INFORMATION SUPPLIED START

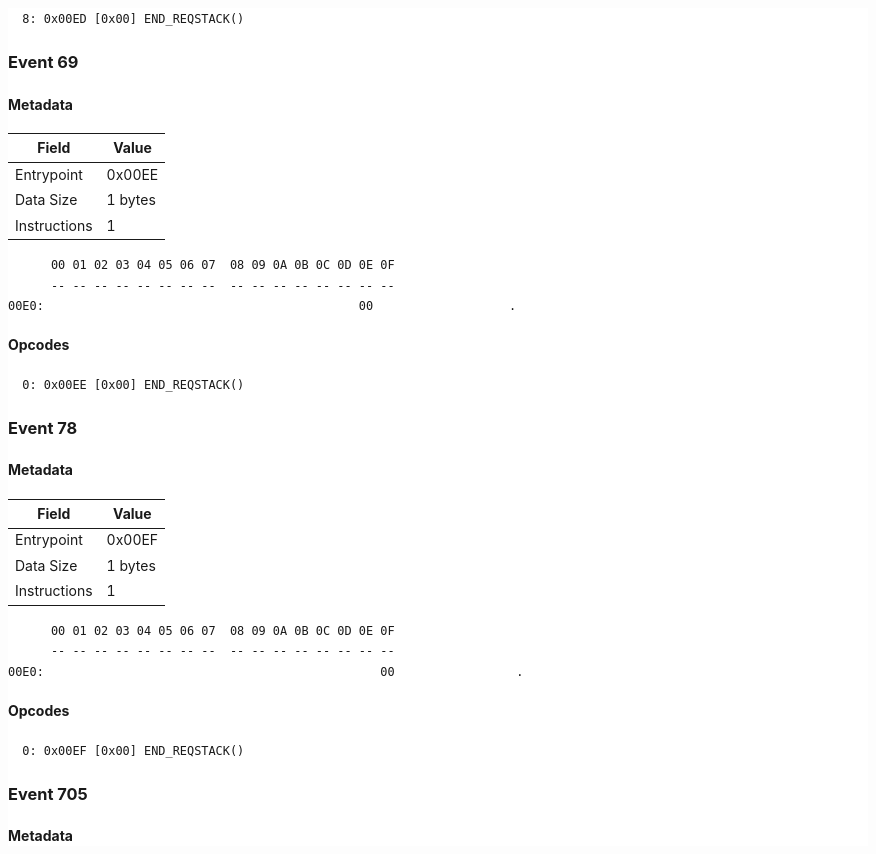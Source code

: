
 ```
  8: 0x00ED [0x00] END_REQSTACK()
```

### Event 69

#### Metadata

| Field        | Value   |
|--------------|---------|
| Entrypoint   | 0x00EE  |
| Data Size    | 1 bytes |
| Instructions | 1       |

```
      00 01 02 03 04 05 06 07  08 09 0A 0B 0C 0D 0E 0F
      -- -- -- -- -- -- -- --  -- -- -- -- -- -- -- --
00E0:                                            00                   . 
```

#### Opcodes

```
  0: 0x00EE [0x00] END_REQSTACK()
```

### Event 78

#### Metadata

| Field        | Value   |
|--------------|---------|
| Entrypoint   | 0x00EF  |
| Data Size    | 1 bytes |
| Instructions | 1       |

```
      00 01 02 03 04 05 06 07  08 09 0A 0B 0C 0D 0E 0F
      -- -- -- -- -- -- -- --  -- -- -- -- -- -- -- --
00E0:                                               00                 .
```

#### Opcodes

```
  0: 0x00EF [0x00] END_REQSTACK()
```

### Event 705

#### Metadata
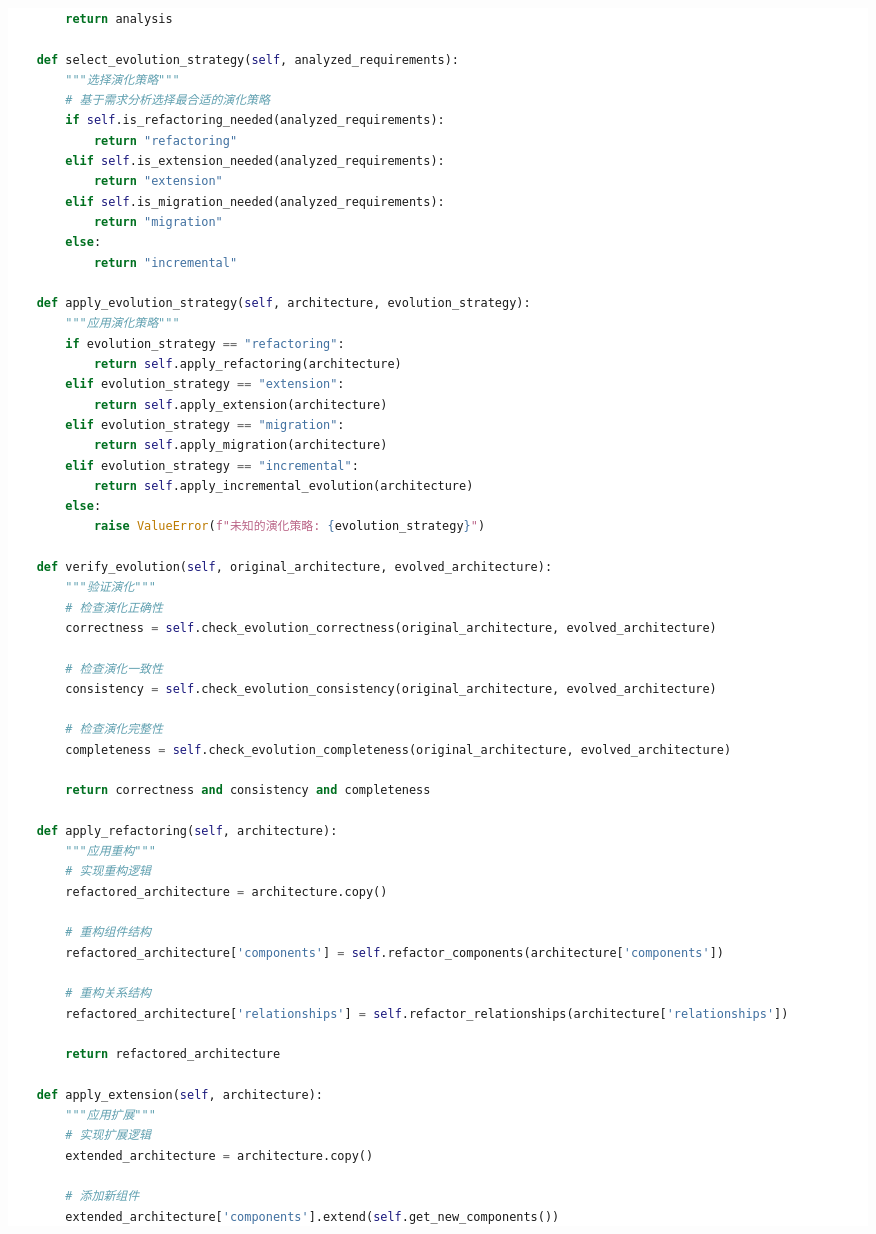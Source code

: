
 ```python
        return analysis
    
    def select_evolution_strategy(self, analyzed_requirements):
        """选择演化策略"""
        # 基于需求分析选择最合适的演化策略
        if self.is_refactoring_needed(analyzed_requirements):
            return "refactoring"
        elif self.is_extension_needed(analyzed_requirements):
            return "extension"
        elif self.is_migration_needed(analyzed_requirements):
            return "migration"
        else:
            return "incremental"
    
    def apply_evolution_strategy(self, architecture, evolution_strategy):
        """应用演化策略"""
        if evolution_strategy == "refactoring":
            return self.apply_refactoring(architecture)
        elif evolution_strategy == "extension":
            return self.apply_extension(architecture)
        elif evolution_strategy == "migration":
            return self.apply_migration(architecture)
        elif evolution_strategy == "incremental":
            return self.apply_incremental_evolution(architecture)
        else:
            raise ValueError(f"未知的演化策略: {evolution_strategy}")
    
    def verify_evolution(self, original_architecture, evolved_architecture):
        """验证演化"""
        # 检查演化正确性
        correctness = self.check_evolution_correctness(original_architecture, evolved_architecture)
        
        # 检查演化一致性
        consistency = self.check_evolution_consistency(original_architecture, evolved_architecture)
        
        # 检查演化完整性
        completeness = self.check_evolution_completeness(original_architecture, evolved_architecture)
        
        return correctness and consistency and completeness
    
    def apply_refactoring(self, architecture):
        """应用重构"""
        # 实现重构逻辑
        refactored_architecture = architecture.copy()
        
        # 重构组件结构
        refactored_architecture['components'] = self.refactor_components(architecture['components'])
        
        # 重构关系结构
        refactored_architecture['relationships'] = self.refactor_relationships(architecture['relationships'])
        
        return refactored_architecture
    
    def apply_extension(self, architecture):
        """应用扩展"""
        # 实现扩展逻辑
        extended_architecture = architecture.copy()
        
        # 添加新组件
        extended_architecture['components'].extend(self.get_new_components())
```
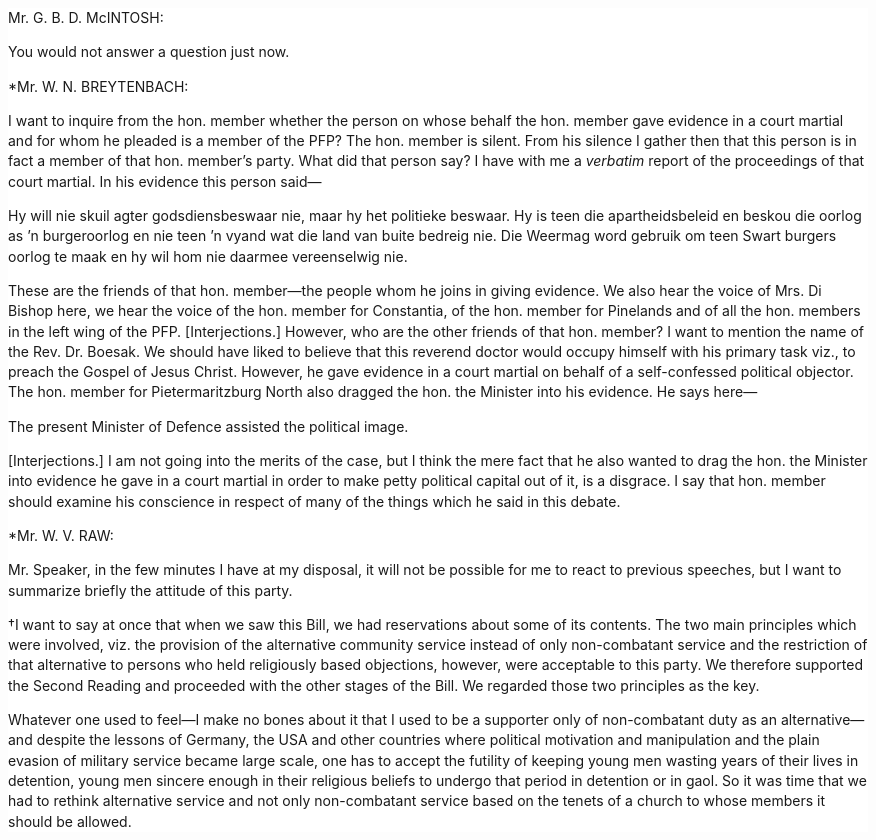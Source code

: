 <speech by="#mcintosh">

<from>Mr. <person refersTo="hansard_za">G. B. D. McINTOSH</person>:</from>

<p>You would not answer a question just now.</p>

</speech>

<speech by="#breytenbach">

<from>*Mr. <person refersTo="hansard_za">W. N. BREYTENBACH</person>:</from>

<p>I want to inquire from the hon. member whether the person on whose behalf the hon. member gave evidence in a court martial and for whom he pleaded is a member of the PFP? The hon. member is silent. From his silence I gather then that this person is in fact a member of that hon. member&#x2019;s party. What did that person say? I have with me a <i>verbatim</i> <span class="col_4121-4122" refersTo="page_0345"/>report of the proceedings of that court martial. In his evidence this person said&#x2014;</p>

<block name="quote">Hy will nie skuil agter godsdiensbeswaar nie, maar hy het politieke beswaar. Hy is teen die apartheidsbeleid en beskou die oorlog as &#x2019;n burgeroorlog en nie teen &#x2019;n vyand wat die land van buite bedreig nie. Die Weermag word gebruik om teen Swart burgers oorlog te maak en hy wil hom nie daarmee vereenselwig nie.</block>

<p>These are the friends of that hon. member&#x2014;the people whom he joins in giving evidence. We also hear the voice of Mrs. Di Bishop here, we hear the voice of the hon. member for Constantia, of the hon. member for Pinelands and of all the hon. members in the left wing of the PFP. [Interjections.] However, who are the other friends of that hon. member? I want to mention the name of the Rev. Dr. Boesak. We should have liked to believe that this reverend doctor would occupy himself with his primary task viz., to preach the Gospel of Jesus Christ. However, he gave evidence in a court martial on behalf of a self-confessed political objector. The hon. member for Pietermaritzburg North also dragged the hon. the Minister into his evidence. He says here&#x2014;</p>

<block name="quote">The present Minister of Defence assisted the political image.</block>

<p>[Interjections.] I am not going into the merits of the case, but I think the mere fact that he also wanted to drag the hon. the Minister into evidence he gave in a court martial in order to make petty political capital out of it, is a disgrace. I say that hon. member should examine his conscience in respect of many of the things which he said in this debate.</p>

</speech>

<speech by="#raw">

<from>*Mr. <person refersTo="hansard_za">W. V. RAW</person>:</from>

<p>Mr. Speaker, in the few minutes I have at my disposal, it will not be possible for me to react to previous speeches, but I want to summarize briefly the attitude of this party.</p>

<p>&#x2020;I want to say at once that when we saw this Bill, we had reservations about some of its contents. The two main principles which were involved, viz. the provision of the alternative community service instead of only non-combatant service and the restriction of that alternative to persons who held religiously based objections, however, were acceptable to this party. We therefore supported the Second Reading and proceeded with the other stages of the Bill. We regarded those two principles as the key.</p>

<p>Whatever one used to feel&#x2014;I make no bones about it that I used to be a supporter only of non-combatant duty as an alternative&#x2014;and despite the lessons of Germany, the USA and other countries where political motivation and manipulation and the plain evasion of military service became large scale, one has to accept the futility of keeping young men wasting years of their lives in detention, young men sincere enough in their religious beliefs to undergo that period in detention or in gaol. So it was time that we had to rethink alternative service and not only non-combatant service based on the tenets of a church to whose members it should be allowed.</p>
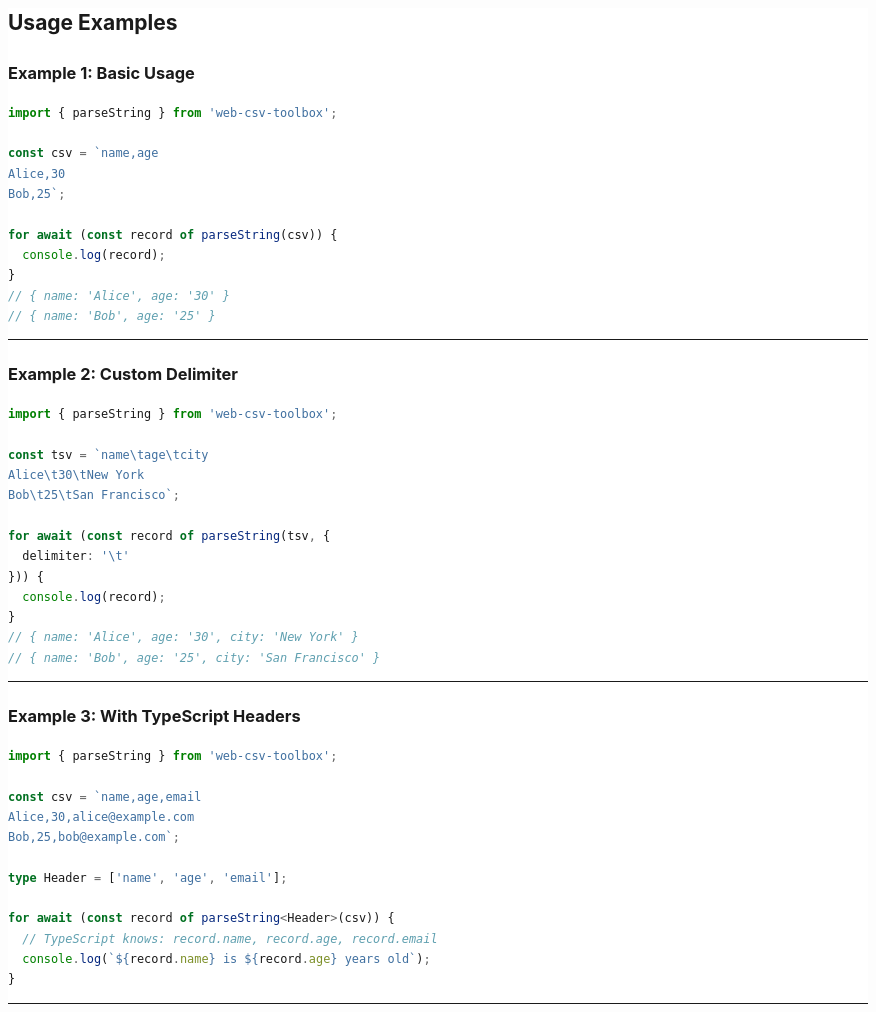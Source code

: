 ## Usage Examples

### Example 1: Basic Usage

```typescript
import { parseString } from 'web-csv-toolbox';

const csv = `name,age
Alice,30
Bob,25`;

for await (const record of parseString(csv)) {
  console.log(record);
}
// { name: 'Alice', age: '30' }
// { name: 'Bob', age: '25' }
```

---

### Example 2: Custom Delimiter

```typescript
import { parseString } from 'web-csv-toolbox';

const tsv = `name\tage\tcity
Alice\t30\tNew York
Bob\t25\tSan Francisco`;

for await (const record of parseString(tsv, {
  delimiter: '\t'
})) {
  console.log(record);
}
// { name: 'Alice', age: '30', city: 'New York' }
// { name: 'Bob', age: '25', city: 'San Francisco' }
```

---

### Example 3: With TypeScript Headers

```typescript
import { parseString } from 'web-csv-toolbox';

const csv = `name,age,email
Alice,30,alice@example.com
Bob,25,bob@example.com`;

type Header = ['name', 'age', 'email'];

for await (const record of parseString<Header>(csv)) {
  // TypeScript knows: record.name, record.age, record.email
  console.log(`${record.name} is ${record.age} years old`);
}
```

---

INFORMATION SUPPLIED END

EXERCISE GOAL:
Your answer should be the number of lines in the records that contain the word "behalf", with nothing added.

OUTPUT FOR THIS TASK:
2